# What to produce
Each record that follows is to be duplicated exactly, though its pictures are not.

** Given records follows **

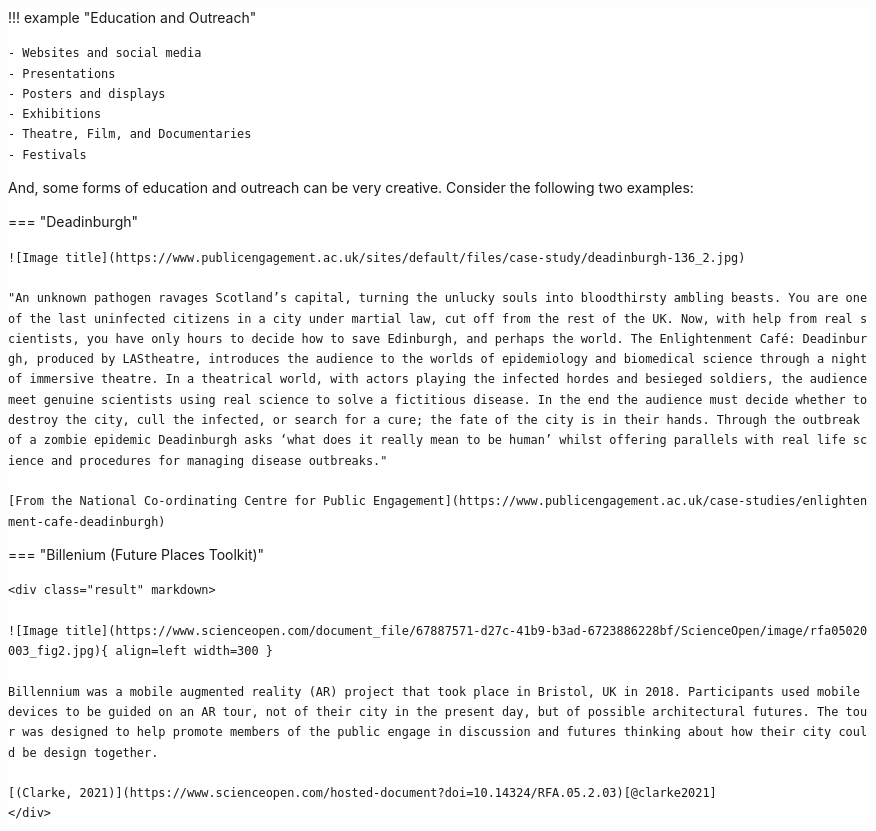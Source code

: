!!! example "Education and Outreach"

    - Websites and social media
    - Presentations
    - Posters and displays
    - Exhibitions
    - Theatre, Film, and Documentaries
    - Festivals

And, some forms of education and outreach can be very creative. Consider the following two examples:

=== "Deadinburgh"

    ![Image title](https://www.publicengagement.ac.uk/sites/default/files/case-study/deadinburgh-136_2.jpg)
    
    "An unknown pathogen ravages Scotland’s capital, turning the unlucky souls into bloodthirsty ambling beasts. You are one of the last uninfected citizens in a city under martial law, cut off from the rest of the UK. Now, with help from real scientists, you have only hours to decide how to save Edinburgh, and perhaps the world. The Enlightenment Café: Deadinburgh, produced by LAStheatre, introduces the audience to the worlds of epidemiology and biomedical science through a night of immersive theatre. In a theatrical world, with actors playing the infected hordes and besieged soldiers, the audience meet genuine scientists using real science to solve a fictitious disease. In the end the audience must decide whether to destroy the city, cull the infected, or search for a cure; the fate of the city is in their hands. Through the outbreak of a zombie epidemic Deadinburgh asks ‘what does it really mean to be human’ whilst offering parallels with real life science and procedures for managing disease outbreaks."

    [From the National Co-ordinating Centre for Public Engagement](https://www.publicengagement.ac.uk/case-studies/enlightenment-cafe-deadinburgh)

=== "Billenium (Future Places Toolkit)"

    <div class="result" markdown>

    ![Image title](https://www.scienceopen.com/document_file/67887571-d27c-41b9-b3ad-6723886228bf/ScienceOpen/image/rfa05020003_fig2.jpg){ align=left width=300 }

    Billennium was a mobile augmented reality (AR) project that took place in Bristol, UK in 2018. Participants used mobile devices to be guided on an AR tour, not of their city in the present day, but of possible architectural futures. The tour was designed to help promote members of the public engage in discussion and futures thinking about how their city could be design together.

    [(Clarke, 2021)](https://www.scienceopen.com/hosted-document?doi=10.14324/RFA.05.2.03)[@clarke2021]
    </div>

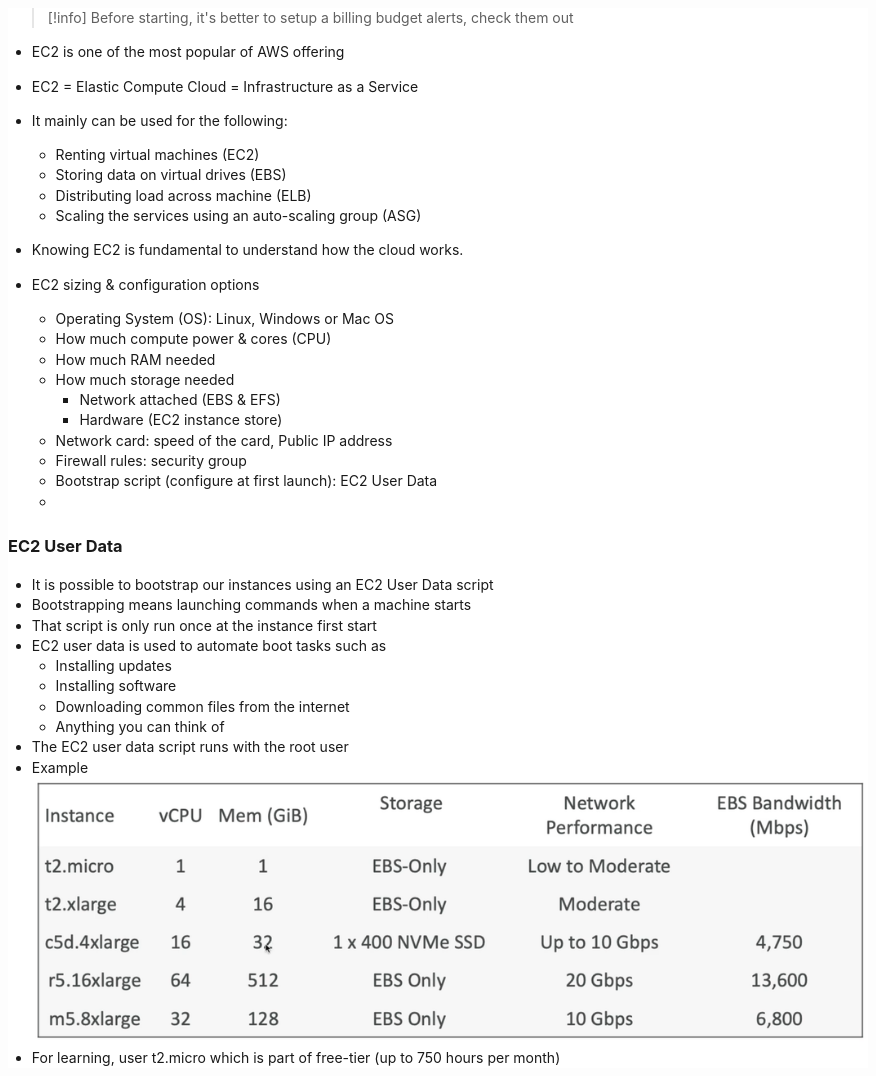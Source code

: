 > [!info] 
> Before starting, it's better to setup a billing budget alerts, check them out [](Billing.md#To%20get%20the%20alerts%20about%20the%20upcoming%20cost%7Chere)


- EC2 is one of the most popular of AWS offering
- EC2 = Elastic Compute Cloud = Infrastructure as a Service
- It mainly can be used for the following:
	- Renting virtual machines (EC2)
	- Storing data on virtual drives (EBS)
	- Distributing load across machine (ELB)
	- Scaling the services using an auto-scaling group (ASG)
- Knowing EC2 is fundamental to understand how the cloud works.

- EC2 sizing & configuration options
	- Operating System (OS): Linux, Windows or Mac OS
	- How much compute power & cores (CPU)
	- How much RAM needed
	- How much storage needed
		- Network attached (EBS & EFS)
		- Hardware (EC2 instance store)
	- Network card: speed of the card, Public IP address
	- Firewall rules: security group
	- Bootstrap script (configure at first launch): EC2 User Data
	- 

### EC2 User Data
- It is possible to bootstrap our instances using an EC2 User Data script
- Bootstrapping means launching commands when a machine starts
- That script is only run once at the instance first start
- EC2 user data is used to automate boot tasks such as
	- Installing updates
	- Installing software
	- Downloading common files from the internet
	- Anything you can think of
- The EC2 user data script runs with the root user
- Example ![Screenshot 2023-06-05 at 7.43.12 PM](../images%201/Screenshot%202023-06-05%20at%207.43.12%20PM.png)
- For learning, user t2.micro which is part of free-tier (up to 750 hours per month)
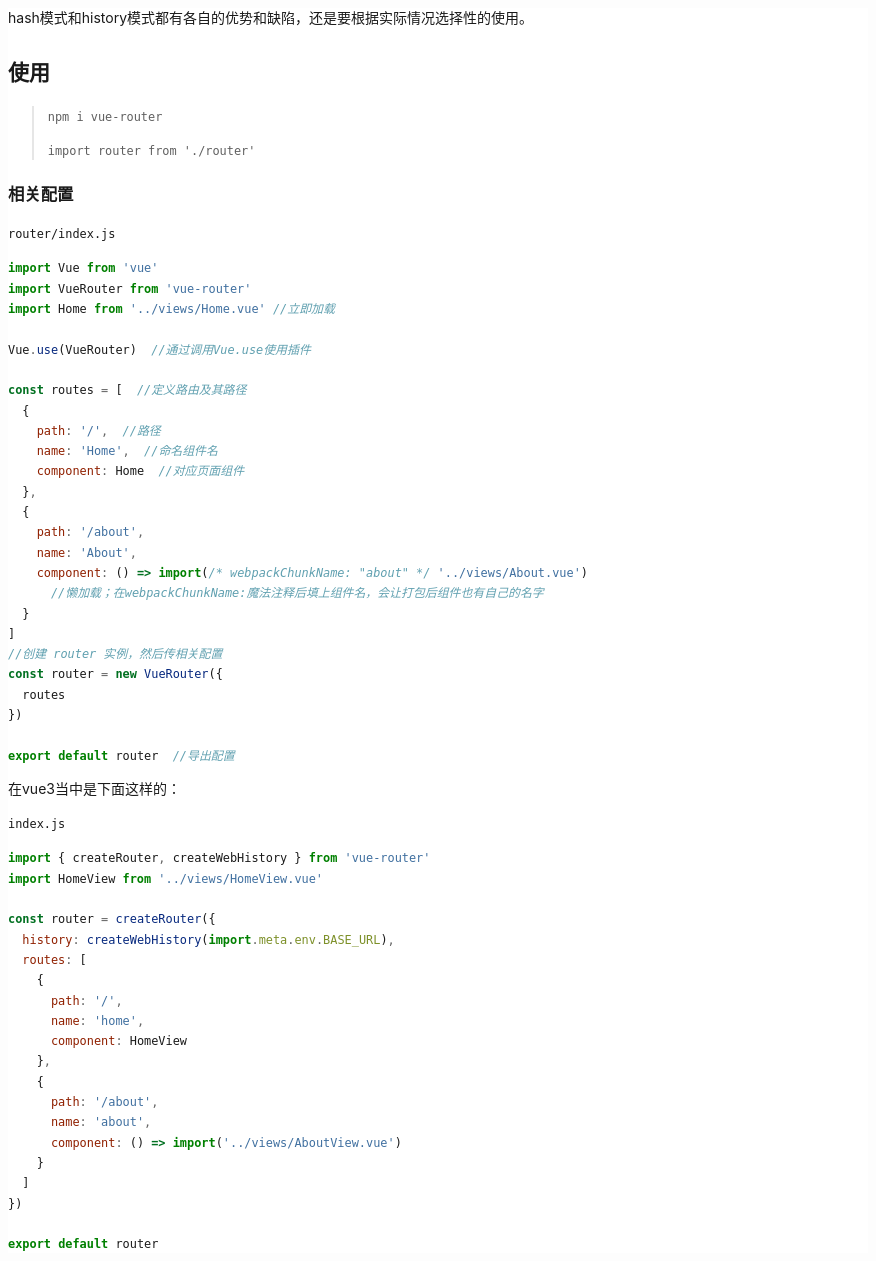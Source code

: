 hash模式和history模式都有各自的优势和缺陷，还是要根据实际情况选择性的使用。

## 使用

> `npm i vue-router`
>
> `import router from './router'`

### 相关配置

`router/index.js`

```js
import Vue from 'vue'
import VueRouter from 'vue-router'
import Home from '../views/Home.vue' //立即加载

Vue.use(VueRouter)  //通过调用Vue.use使用插件

const routes = [  //定义路由及其路径
  {
    path: '/',  //路径
    name: 'Home',  //命名组件名
    component: Home  //对应页面组件
  },
  {
    path: '/about',
    name: 'About',
    component: () => import(/* webpackChunkName: "about" */ '../views/About.vue')
      //懒加载；在webpackChunkName:魔法注释后填上组件名，会让打包后组件也有自己的名字
  }
]
//创建 router 实例，然后传相关配置
const router = new VueRouter({
  routes
})

export default router  //导出配置

```

在vue3当中是下面这样的：

`index.js`

```js
import { createRouter, createWebHistory } from 'vue-router'
import HomeView from '../views/HomeView.vue'

const router = createRouter({
  history: createWebHistory(import.meta.env.BASE_URL),
  routes: [
    {
      path: '/',
      name: 'home',
      component: HomeView
    },
    {
      path: '/about',
      name: 'about',
      component: () => import('../views/AboutView.vue')
    }
  ]
})

export default router
```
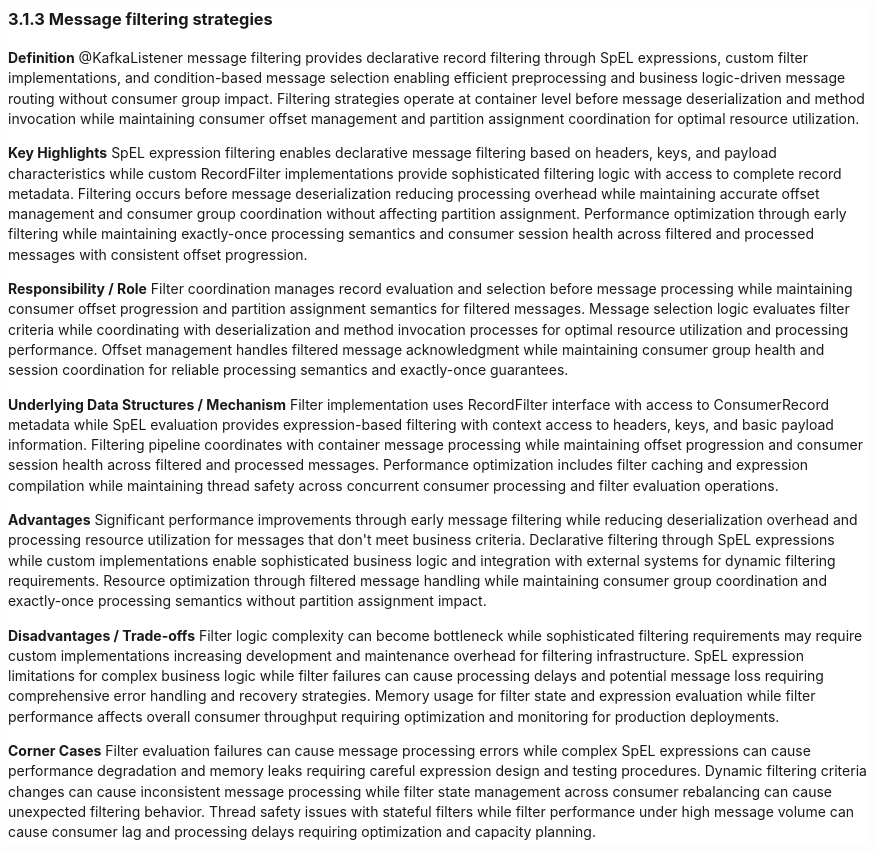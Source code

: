 ### 3.1.3 Message filtering strategies

**Definition**
@KafkaListener message filtering provides declarative record filtering through SpEL expressions, custom filter implementations, and condition-based message selection enabling efficient preprocessing and business logic-driven message routing without consumer group impact. Filtering strategies operate at container level before message deserialization and method invocation while maintaining consumer offset management and partition assignment coordination for optimal resource utilization.

**Key Highlights**
SpEL expression filtering enables declarative message filtering based on headers, keys, and payload characteristics while custom RecordFilter implementations provide sophisticated filtering logic with access to complete record metadata. Filtering occurs before message deserialization reducing processing overhead while maintaining accurate offset management and consumer group coordination without affecting partition assignment. Performance optimization through early filtering while maintaining exactly-once processing semantics and consumer session health across filtered and processed messages with consistent offset progression.

**Responsibility / Role**
Filter coordination manages record evaluation and selection before message processing while maintaining consumer offset progression and partition assignment semantics for filtered messages. Message selection logic evaluates filter criteria while coordinating with deserialization and method invocation processes for optimal resource utilization and processing performance. Offset management handles filtered message acknowledgment while maintaining consumer group health and session coordination for reliable processing semantics and exactly-once guarantees.

**Underlying Data Structures / Mechanism**
Filter implementation uses RecordFilter interface with access to ConsumerRecord metadata while SpEL evaluation provides expression-based filtering with context access to headers, keys, and basic payload information. Filtering pipeline coordinates with container message processing while maintaining offset progression and consumer session health across filtered and processed messages. Performance optimization includes filter caching and expression compilation while maintaining thread safety across concurrent consumer processing and filter evaluation operations.

**Advantages**
Significant performance improvements through early message filtering while reducing deserialization overhead and processing resource utilization for messages that don't meet business criteria. Declarative filtering through SpEL expressions while custom implementations enable sophisticated business logic and integration with external systems for dynamic filtering requirements. Resource optimization through filtered message handling while maintaining consumer group coordination and exactly-once processing semantics without partition assignment impact.

**Disadvantages / Trade-offs**
Filter logic complexity can become bottleneck while sophisticated filtering requirements may require custom implementations increasing development and maintenance overhead for filtering infrastructure. SpEL expression limitations for complex business logic while filter failures can cause processing delays and potential message loss requiring comprehensive error handling and recovery strategies. Memory usage for filter state and expression evaluation while filter performance affects overall consumer throughput requiring optimization and monitoring for production deployments.

**Corner Cases**
Filter evaluation failures can cause message processing errors while complex SpEL expressions can cause performance degradation and memory leaks requiring careful expression design and testing procedures. Dynamic filtering criteria changes can cause inconsistent message processing while filter state management across consumer rebalancing can cause unexpected filtering behavior. Thread safety issues with stateful filters while filter performance under high message volume can cause consumer lag and processing delays requiring optimization and capacity planning.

** End of Given records **

# Solution to this task
Source code

:!!! example "Education and Outreach"

    - Websites and social media
    - Presentations
    - Posters and displays
    - Exhibitions
    - Theatre, Film, and Documentaries
    - Festivals

And, some forms of education and outreach can be very creative. Consider the following two examples:

=== "Deadinburgh"

    ![Image title](https://www.publicengagement.ac.uk/sites/default/files/case-study/deadinburgh-136_2.jpg)
    
    "An unknown pathogen ravages Scotland’s capital, turning the unlucky souls into bloodthirsty ambling beasts. You are one of the last uninfected citizens in a city under martial law, cut off from the rest of the UK. Now, with help from real scientists, you have only hours to decide how to save Edinburgh, and perhaps the world. The Enlightenment Café: Deadinburgh, produced by LAStheatre, introduces the audience to the worlds of epidemiology and biomedical science through a night of immersive theatre. In a theatrical world, with actors playing the infected hordes and besieged soldiers, the audience meet genuine scientists using real science to solve a fictitious disease. In the end the audience must decide whether to destroy the city, cull the infected, or search for a cure; the fate of the city is in their hands. Through the outbreak of a zombie epidemic Deadinburgh asks ‘what does it really mean to be human’ whilst offering parallels with real life science and procedures for managing disease outbreaks."

    [From the National Co-ordinating Centre for Public Engagement](https://www.publicengagement.ac.uk/case-studies/enlightenment-cafe-deadinburgh)

=== "Billenium (Future Places Toolkit)"

    <div class="result" markdown>

    ![Image title](https://www.scienceopen.com/document_file/67887571-d27c-41b9-b3ad-6723886228bf/ScienceOpen/image/rfa05020003_fig2.jpg){ align=left width=300 }

    Billennium was a mobile augmented reality (AR) project that took place in Bristol, UK in 2018. Participants used mobile devices to be guided on an AR tour, not of their city in the present day, but of possible architectural futures. The tour was designed to help promote members of the public engage in discussion and futures thinking about how their city could be design together.

    [(Clarke, 2021)](https://www.scienceopen.com/hosted-document?doi=10.14324/RFA.05.2.03)[@clarke2021]
    </div>

Source code

: > [!info] 
> Before starting, it's better to setup a billing budget alerts, check them out [](Billing.md#To%20get%20the%20alerts%20about%20the%20upcoming%20cost%7Chere)


- EC2 is one of the most popular of AWS offering
- EC2 = Elastic Compute Cloud = Infrastructure as a Service
- It mainly can be used for the following:
	- Renting virtual machines (EC2)
	- Storing data on virtual drives (EBS)
	- Distributing load across machine (ELB)
	- Scaling the services using an auto-scaling group (ASG)
- Knowing EC2 is fundamental to understand how the cloud works.

- EC2 sizing & configuration options
	- Operating System (OS): Linux, Windows or Mac OS
	- How much compute power & cores (CPU)
	- How much RAM needed
	- How much storage needed
		- Network attached (EBS & EFS)
		- Hardware (EC2 instance store)
	- Network card: speed of the card, Public IP address
	- Firewall rules: security group
	- Bootstrap script (configure at first launch): EC2 User Data
	- 

### EC2 User Data
- It is possible to bootstrap our instances using an EC2 User Data script
- Bootstrapping means launching commands when a machine starts
- That script is only run once at the instance first start
- EC2 user data is used to automate boot tasks such as
	- Installing updates
	- Installing software
	- Downloading common files from the internet
	- Anything you can think of
- The EC2 user data script runs with the root user
- Example ![Screenshot 2023-06-05 at 7.43.12 PM](../images%201/Screenshot%202023-06-05%20at%207.43.12%20PM.png)
- For learning, user t2.micro which is part of free-tier (up to 750 hours per month)
Source code

: hash模式和history模式都有各自的优势和缺陷，还是要根据实际情况选择性的使用。

## 使用

> `npm i vue-router`
>
> `import router from './router'`

### 相关配置

`router/index.js`

```js
import Vue from 'vue'
import VueRouter from 'vue-router'
import Home from '../views/Home.vue' //立即加载

Vue.use(VueRouter)  //通过调用Vue.use使用插件

const routes = [  //定义路由及其路径
  {
    path: '/',  //路径
    name: 'Home',  //命名组件名
    component: Home  //对应页面组件
  },
  {
    path: '/about',
    name: 'About',
    component: () => import(/* webpackChunkName: "about" */ '../views/About.vue')
      //懒加载；在webpackChunkName:魔法注释后填上组件名，会让打包后组件也有自己的名字
  }
]
//创建 router 实例，然后传相关配置
const router = new VueRouter({
  routes
})

export default router  //导出配置

```

在vue3当中是下面这样的：

`index.js`

```js
import { createRouter, createWebHistory } from 'vue-router'
import HomeView from '../views/HomeView.vue'

const router = createRouter({
  history: createWebHistory(import.meta.env.BASE_URL),
  routes: [
    {
      path: '/',
      name: 'home',
      component: HomeView
    },
    {
      path: '/about',
      name: 'about',
      component: () => import('../views/AboutView.vue')
    }
  ]
})

export default router
```
Source code

: ### 3.1.3 Message filtering strategies

**Definition**
@KafkaListener message filtering provides declarative record filtering through SpEL expressions, custom filter implementations, and condition-based message selection enabling efficient preprocessing and business logic-driven message routing without consumer group impact. Filtering strategies operate at container level before message deserialization and method invocation while maintaining consumer offset management and partition assignment coordination for optimal resource utilization.

**Key Highlights**
SpEL expression filtering enables declarative message filtering based on headers, keys, and payload characteristics while custom RecordFilter implementations provide sophisticated filtering logic with access to complete record metadata. Filtering occurs before message deserialization reducing processing overhead while maintaining accurate offset management and consumer group coordination without affecting partition assignment. Performance optimization through early filtering while maintaining exactly-once processing semantics and consumer session health across filtered and processed messages with consistent offset progression.

**Responsibility / Role**
Filter coordination manages record evaluation and selection before message processing while maintaining consumer offset progression and partition assignment semantics for filtered messages. Message selection logic evaluates filter criteria while coordinating with deserialization and method invocation processes for optimal resource utilization and processing performance. Offset management handles filtered message acknowledgment while maintaining consumer group health and session coordination for reliable processing semantics and exactly-once guarantees.

**Underlying Data Structures / Mechanism**
Filter implementation uses RecordFilter interface with access to ConsumerRecord metadata while SpEL evaluation provides expression-based filtering with context access to headers, keys, and basic payload information. Filtering pipeline coordinates with container message processing while maintaining offset progression and consumer session health across filtered and processed messages. Performance optimization includes filter caching and expression compilation while maintaining thread safety across concurrent consumer processing and filter evaluation operations.

**Advantages**
Significant performance improvements through early message filtering while reducing deserialization overhead and processing resource utilization for messages that don't meet business criteria. Declarative filtering through SpEL expressions while custom implementations enable sophisticated business logic and integration with external systems for dynamic filtering requirements. Resource optimization through filtered message handling while maintaining consumer group coordination and exactly-once processing semantics without partition assignment impact.

**Disadvantages / Trade-offs**
Filter logic complexity can become bottleneck while sophisticated filtering requirements may require custom implementations increasing development and maintenance overhead for filtering infrastructure. SpEL expression limitations for complex business logic while filter failures can cause processing delays and potential message loss requiring comprehensive error handling and recovery strategies. Memory usage for filter state and expression evaluation while filter performance affects overall consumer throughput requiring optimization and monitoring for production deployments.

**Corner Cases**
Filter evaluation failures can cause message processing errors while complex SpEL expressions can cause performance degradation and memory leaks requiring careful expression design and testing procedures. Dynamic filtering criteria changes can cause inconsistent message processing while filter state management across consumer rebalancing can cause unexpected filtering behavior. Thread safety issues with stateful filters while filter performance under high message volume can cause consumer lag and processing delays requiring optimization and capacity planning.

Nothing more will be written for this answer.